### The task:
Show all lines from the records below in which the string "lithium" is present.

### Input records:

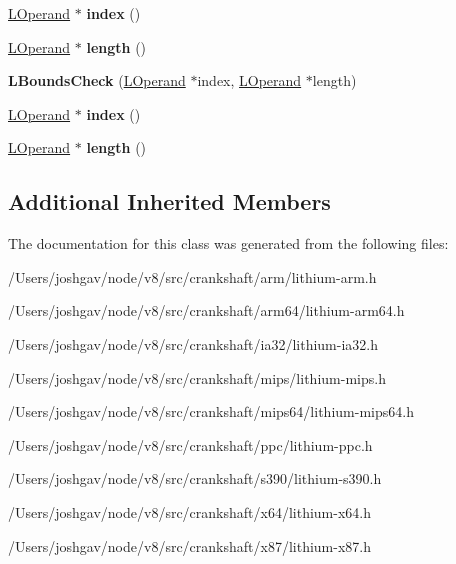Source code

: \begin{DoxyCompactItemize}
\item 
\hyperlink{classv8_1_1internal_1_1_l_operand}{L\+Operand} $\ast$ {\bfseries index} ()\hypertarget{classv8_1_1internal_1_1_l_bounds_check_a5a196dda5bfbf1b5f2a1e364ea90b480}{}\label{classv8_1_1internal_1_1_l_bounds_check_a5a196dda5bfbf1b5f2a1e364ea90b480}

\item 
\hyperlink{classv8_1_1internal_1_1_l_operand}{L\+Operand} $\ast$ {\bfseries length} ()\hypertarget{classv8_1_1internal_1_1_l_bounds_check_a984c32ba47d1a32eb80724a02fb9743f}{}\label{classv8_1_1internal_1_1_l_bounds_check_a984c32ba47d1a32eb80724a02fb9743f}

\item 
{\bfseries L\+Bounds\+Check} (\hyperlink{classv8_1_1internal_1_1_l_operand}{L\+Operand} $\ast$index, \hyperlink{classv8_1_1internal_1_1_l_operand}{L\+Operand} $\ast$length)\hypertarget{classv8_1_1internal_1_1_l_bounds_check_a7d14ce8d0fef3c0c1ea9a7bc08b55758}{}\label{classv8_1_1internal_1_1_l_bounds_check_a7d14ce8d0fef3c0c1ea9a7bc08b55758}

\item 
\hyperlink{classv8_1_1internal_1_1_l_operand}{L\+Operand} $\ast$ {\bfseries index} ()\hypertarget{classv8_1_1internal_1_1_l_bounds_check_a5a196dda5bfbf1b5f2a1e364ea90b480}{}\label{classv8_1_1internal_1_1_l_bounds_check_a5a196dda5bfbf1b5f2a1e364ea90b480}

\item 
\hyperlink{classv8_1_1internal_1_1_l_operand}{L\+Operand} $\ast$ {\bfseries length} ()\hypertarget{classv8_1_1internal_1_1_l_bounds_check_a984c32ba47d1a32eb80724a02fb9743f}{}\label{classv8_1_1internal_1_1_l_bounds_check_a984c32ba47d1a32eb80724a02fb9743f}

\end{DoxyCompactItemize}
\subsection*{Additional Inherited Members}


The documentation for this class was generated from the following files\+:\begin{DoxyCompactItemize}
\item 
/\+Users/joshgav/node/v8/src/crankshaft/arm/lithium-\/arm.\+h\item 
/\+Users/joshgav/node/v8/src/crankshaft/arm64/lithium-\/arm64.\+h\item 
/\+Users/joshgav/node/v8/src/crankshaft/ia32/lithium-\/ia32.\+h\item 
/\+Users/joshgav/node/v8/src/crankshaft/mips/lithium-\/mips.\+h\item 
/\+Users/joshgav/node/v8/src/crankshaft/mips64/lithium-\/mips64.\+h\item 
/\+Users/joshgav/node/v8/src/crankshaft/ppc/lithium-\/ppc.\+h\item 
/\+Users/joshgav/node/v8/src/crankshaft/s390/lithium-\/s390.\+h\item 
/\+Users/joshgav/node/v8/src/crankshaft/x64/lithium-\/x64.\+h\item 
/\+Users/joshgav/node/v8/src/crankshaft/x87/lithium-\/x87.\+h\end{DoxyCompactItemize}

### Result:
/\+Users/joshgav/node/v8/src/crankshaft/arm/lithium-\/arm.\+h\item 
/\+Users/joshgav/node/v8/src/crankshaft/arm64/lithium-\/arm64.\+h\item 
/\+Users/joshgav/node/v8/src/crankshaft/ia32/lithium-\/ia32.\+h\item 
/\+Users/joshgav/node/v8/src/crankshaft/mips/lithium-\/mips.\+h\item 
/\+Users/joshgav/node/v8/src/crankshaft/mips64/lithium-\/mips64.\+h\item 
/\+Users/joshgav/node/v8/src/crankshaft/ppc/lithium-\/ppc.\+h\item 
/\+Users/joshgav/node/v8/src/crankshaft/s390/lithium-\/s390.\+h\item 
/\+Users/joshgav/node/v8/src/crankshaft/x64/lithium-\/x64.\+h\item 
/\+Users/joshgav/node/v8/src/crankshaft/x87/lithium-\/x87.\+h\end{DoxyCompactItemize}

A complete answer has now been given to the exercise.